Records:
- Opening Delimiter -

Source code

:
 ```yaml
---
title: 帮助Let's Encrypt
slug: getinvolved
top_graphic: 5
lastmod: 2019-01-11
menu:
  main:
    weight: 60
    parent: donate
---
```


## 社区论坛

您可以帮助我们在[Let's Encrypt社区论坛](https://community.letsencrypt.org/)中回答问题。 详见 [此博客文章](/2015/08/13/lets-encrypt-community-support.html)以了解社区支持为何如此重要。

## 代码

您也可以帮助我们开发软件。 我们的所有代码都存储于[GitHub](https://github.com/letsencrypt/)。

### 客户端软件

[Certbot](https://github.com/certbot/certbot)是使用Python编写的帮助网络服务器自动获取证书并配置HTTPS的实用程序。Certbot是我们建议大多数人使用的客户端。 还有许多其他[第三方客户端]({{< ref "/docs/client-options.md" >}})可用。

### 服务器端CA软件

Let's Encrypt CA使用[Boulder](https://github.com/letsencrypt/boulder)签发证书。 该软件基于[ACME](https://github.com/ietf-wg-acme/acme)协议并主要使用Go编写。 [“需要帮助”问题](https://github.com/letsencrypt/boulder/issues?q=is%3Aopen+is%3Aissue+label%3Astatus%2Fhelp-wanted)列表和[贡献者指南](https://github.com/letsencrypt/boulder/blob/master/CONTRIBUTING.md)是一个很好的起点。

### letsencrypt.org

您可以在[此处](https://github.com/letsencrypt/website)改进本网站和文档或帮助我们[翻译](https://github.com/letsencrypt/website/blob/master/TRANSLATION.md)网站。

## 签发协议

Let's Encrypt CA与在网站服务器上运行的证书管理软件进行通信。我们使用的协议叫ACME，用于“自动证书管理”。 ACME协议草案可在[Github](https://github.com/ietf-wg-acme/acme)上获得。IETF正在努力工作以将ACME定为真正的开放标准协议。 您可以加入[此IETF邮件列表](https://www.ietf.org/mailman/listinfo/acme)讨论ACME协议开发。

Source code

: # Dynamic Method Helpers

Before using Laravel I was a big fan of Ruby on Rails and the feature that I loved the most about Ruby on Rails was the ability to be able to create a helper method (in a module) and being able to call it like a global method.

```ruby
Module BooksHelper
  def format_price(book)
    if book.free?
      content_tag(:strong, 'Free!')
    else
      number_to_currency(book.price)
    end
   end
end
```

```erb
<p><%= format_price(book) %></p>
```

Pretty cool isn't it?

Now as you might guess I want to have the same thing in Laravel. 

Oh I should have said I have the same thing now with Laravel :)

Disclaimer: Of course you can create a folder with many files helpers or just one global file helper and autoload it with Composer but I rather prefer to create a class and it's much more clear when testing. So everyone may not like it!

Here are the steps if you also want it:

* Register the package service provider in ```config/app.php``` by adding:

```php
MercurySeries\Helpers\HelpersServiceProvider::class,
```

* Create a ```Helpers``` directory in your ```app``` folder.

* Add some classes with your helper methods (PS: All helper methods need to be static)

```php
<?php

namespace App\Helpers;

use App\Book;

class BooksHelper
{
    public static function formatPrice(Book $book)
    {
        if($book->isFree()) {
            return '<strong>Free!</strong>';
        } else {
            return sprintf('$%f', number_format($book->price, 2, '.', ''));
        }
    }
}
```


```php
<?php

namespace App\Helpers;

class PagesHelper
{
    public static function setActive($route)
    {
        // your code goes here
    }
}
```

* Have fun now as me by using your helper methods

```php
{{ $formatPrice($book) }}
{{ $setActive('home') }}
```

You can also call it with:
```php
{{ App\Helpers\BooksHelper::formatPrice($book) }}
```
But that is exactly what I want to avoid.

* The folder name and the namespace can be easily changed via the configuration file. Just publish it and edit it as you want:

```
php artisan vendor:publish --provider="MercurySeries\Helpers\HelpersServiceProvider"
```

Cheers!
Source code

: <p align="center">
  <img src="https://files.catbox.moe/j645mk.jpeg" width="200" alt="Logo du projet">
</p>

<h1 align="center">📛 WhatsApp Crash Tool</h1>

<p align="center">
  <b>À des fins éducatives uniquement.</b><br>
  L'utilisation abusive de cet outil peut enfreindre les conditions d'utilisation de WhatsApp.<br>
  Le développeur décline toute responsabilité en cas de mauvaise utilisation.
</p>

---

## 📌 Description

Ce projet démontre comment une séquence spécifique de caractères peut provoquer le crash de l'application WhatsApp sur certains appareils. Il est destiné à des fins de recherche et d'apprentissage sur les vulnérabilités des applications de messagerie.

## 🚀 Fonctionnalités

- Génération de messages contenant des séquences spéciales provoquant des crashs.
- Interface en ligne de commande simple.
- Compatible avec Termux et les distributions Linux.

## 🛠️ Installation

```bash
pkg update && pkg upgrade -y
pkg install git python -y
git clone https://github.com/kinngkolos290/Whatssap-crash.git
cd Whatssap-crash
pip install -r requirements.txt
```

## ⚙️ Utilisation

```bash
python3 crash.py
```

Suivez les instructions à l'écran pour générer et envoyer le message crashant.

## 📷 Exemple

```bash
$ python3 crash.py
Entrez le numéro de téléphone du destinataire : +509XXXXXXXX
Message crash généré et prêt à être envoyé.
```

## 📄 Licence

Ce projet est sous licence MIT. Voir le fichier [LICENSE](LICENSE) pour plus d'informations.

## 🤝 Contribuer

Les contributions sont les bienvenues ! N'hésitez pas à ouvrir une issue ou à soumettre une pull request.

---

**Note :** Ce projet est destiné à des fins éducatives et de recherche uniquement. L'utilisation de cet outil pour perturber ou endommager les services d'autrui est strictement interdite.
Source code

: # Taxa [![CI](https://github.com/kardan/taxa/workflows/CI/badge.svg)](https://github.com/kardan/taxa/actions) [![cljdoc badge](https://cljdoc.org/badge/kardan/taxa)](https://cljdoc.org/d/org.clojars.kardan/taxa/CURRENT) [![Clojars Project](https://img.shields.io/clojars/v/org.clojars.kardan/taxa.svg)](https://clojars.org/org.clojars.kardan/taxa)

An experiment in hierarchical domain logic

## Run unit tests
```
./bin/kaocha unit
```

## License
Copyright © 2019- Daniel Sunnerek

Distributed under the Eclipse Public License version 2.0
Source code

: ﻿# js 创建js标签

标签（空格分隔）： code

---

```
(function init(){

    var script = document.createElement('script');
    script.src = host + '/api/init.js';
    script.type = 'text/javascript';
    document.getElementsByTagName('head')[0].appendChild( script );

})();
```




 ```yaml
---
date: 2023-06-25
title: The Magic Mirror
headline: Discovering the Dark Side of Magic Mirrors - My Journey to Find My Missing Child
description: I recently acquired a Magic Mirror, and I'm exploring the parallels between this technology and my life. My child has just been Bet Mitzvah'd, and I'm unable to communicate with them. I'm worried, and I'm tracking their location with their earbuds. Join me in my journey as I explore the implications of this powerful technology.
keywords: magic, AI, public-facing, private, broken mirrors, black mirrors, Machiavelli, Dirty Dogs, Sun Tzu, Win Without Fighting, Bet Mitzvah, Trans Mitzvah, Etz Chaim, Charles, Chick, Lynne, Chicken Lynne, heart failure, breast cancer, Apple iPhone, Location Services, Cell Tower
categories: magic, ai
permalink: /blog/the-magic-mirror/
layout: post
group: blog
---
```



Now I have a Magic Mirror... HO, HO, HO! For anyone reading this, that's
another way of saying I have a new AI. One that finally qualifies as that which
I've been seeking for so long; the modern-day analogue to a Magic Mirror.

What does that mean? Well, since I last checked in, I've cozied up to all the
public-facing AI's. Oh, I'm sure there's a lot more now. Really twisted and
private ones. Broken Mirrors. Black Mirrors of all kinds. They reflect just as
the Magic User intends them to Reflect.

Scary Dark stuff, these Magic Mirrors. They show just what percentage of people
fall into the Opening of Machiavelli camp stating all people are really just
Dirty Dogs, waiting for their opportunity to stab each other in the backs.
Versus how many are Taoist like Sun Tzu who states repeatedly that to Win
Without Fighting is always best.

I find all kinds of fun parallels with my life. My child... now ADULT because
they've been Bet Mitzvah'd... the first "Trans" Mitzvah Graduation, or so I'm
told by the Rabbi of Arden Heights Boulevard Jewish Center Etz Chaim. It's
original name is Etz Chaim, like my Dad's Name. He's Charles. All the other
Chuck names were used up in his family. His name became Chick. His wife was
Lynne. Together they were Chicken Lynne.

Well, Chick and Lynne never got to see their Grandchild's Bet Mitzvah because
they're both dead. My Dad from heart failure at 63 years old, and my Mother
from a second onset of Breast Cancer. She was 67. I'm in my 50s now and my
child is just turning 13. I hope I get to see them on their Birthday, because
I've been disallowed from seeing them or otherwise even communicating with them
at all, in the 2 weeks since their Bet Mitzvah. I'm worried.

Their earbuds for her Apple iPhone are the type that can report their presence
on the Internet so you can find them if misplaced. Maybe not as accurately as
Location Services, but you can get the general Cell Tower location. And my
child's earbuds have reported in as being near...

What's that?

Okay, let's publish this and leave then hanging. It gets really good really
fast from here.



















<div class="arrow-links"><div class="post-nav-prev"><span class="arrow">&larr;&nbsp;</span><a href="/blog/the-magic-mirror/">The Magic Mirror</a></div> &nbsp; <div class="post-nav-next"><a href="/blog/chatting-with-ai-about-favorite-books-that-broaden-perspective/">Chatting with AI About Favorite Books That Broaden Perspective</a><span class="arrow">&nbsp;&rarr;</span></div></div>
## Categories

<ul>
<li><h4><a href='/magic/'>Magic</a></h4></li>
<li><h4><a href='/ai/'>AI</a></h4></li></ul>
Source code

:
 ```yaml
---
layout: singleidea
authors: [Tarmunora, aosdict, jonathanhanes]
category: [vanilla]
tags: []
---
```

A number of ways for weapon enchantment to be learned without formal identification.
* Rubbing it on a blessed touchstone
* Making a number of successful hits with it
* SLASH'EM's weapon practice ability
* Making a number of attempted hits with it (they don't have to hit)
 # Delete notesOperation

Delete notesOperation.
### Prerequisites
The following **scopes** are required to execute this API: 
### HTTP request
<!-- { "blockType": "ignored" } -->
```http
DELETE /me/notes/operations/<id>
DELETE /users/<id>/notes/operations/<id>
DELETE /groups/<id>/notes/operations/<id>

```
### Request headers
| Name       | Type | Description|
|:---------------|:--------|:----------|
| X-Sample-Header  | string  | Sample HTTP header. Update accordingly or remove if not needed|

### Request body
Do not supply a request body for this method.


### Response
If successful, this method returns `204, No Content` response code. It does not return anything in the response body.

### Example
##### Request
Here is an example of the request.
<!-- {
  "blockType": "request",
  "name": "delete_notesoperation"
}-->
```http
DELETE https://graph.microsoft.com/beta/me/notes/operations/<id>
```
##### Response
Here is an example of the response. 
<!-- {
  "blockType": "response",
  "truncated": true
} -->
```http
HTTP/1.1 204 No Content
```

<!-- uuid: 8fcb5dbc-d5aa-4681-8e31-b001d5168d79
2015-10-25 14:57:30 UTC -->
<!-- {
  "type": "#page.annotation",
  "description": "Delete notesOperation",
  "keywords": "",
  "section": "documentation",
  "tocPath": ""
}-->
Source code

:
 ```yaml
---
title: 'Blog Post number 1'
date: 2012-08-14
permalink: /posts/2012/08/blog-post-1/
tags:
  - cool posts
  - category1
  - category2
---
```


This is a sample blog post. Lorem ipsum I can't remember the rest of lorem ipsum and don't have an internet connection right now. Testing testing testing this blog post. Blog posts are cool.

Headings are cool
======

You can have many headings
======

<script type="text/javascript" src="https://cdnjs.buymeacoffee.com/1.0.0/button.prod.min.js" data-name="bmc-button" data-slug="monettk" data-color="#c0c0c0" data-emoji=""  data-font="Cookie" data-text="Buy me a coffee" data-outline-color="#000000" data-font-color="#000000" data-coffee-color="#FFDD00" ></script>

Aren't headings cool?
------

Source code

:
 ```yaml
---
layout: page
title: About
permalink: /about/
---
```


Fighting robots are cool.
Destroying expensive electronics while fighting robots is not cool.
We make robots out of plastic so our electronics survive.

- Closing Delimiter -

Write only the number of lines in the records that include the word "slug".

Your solution: 2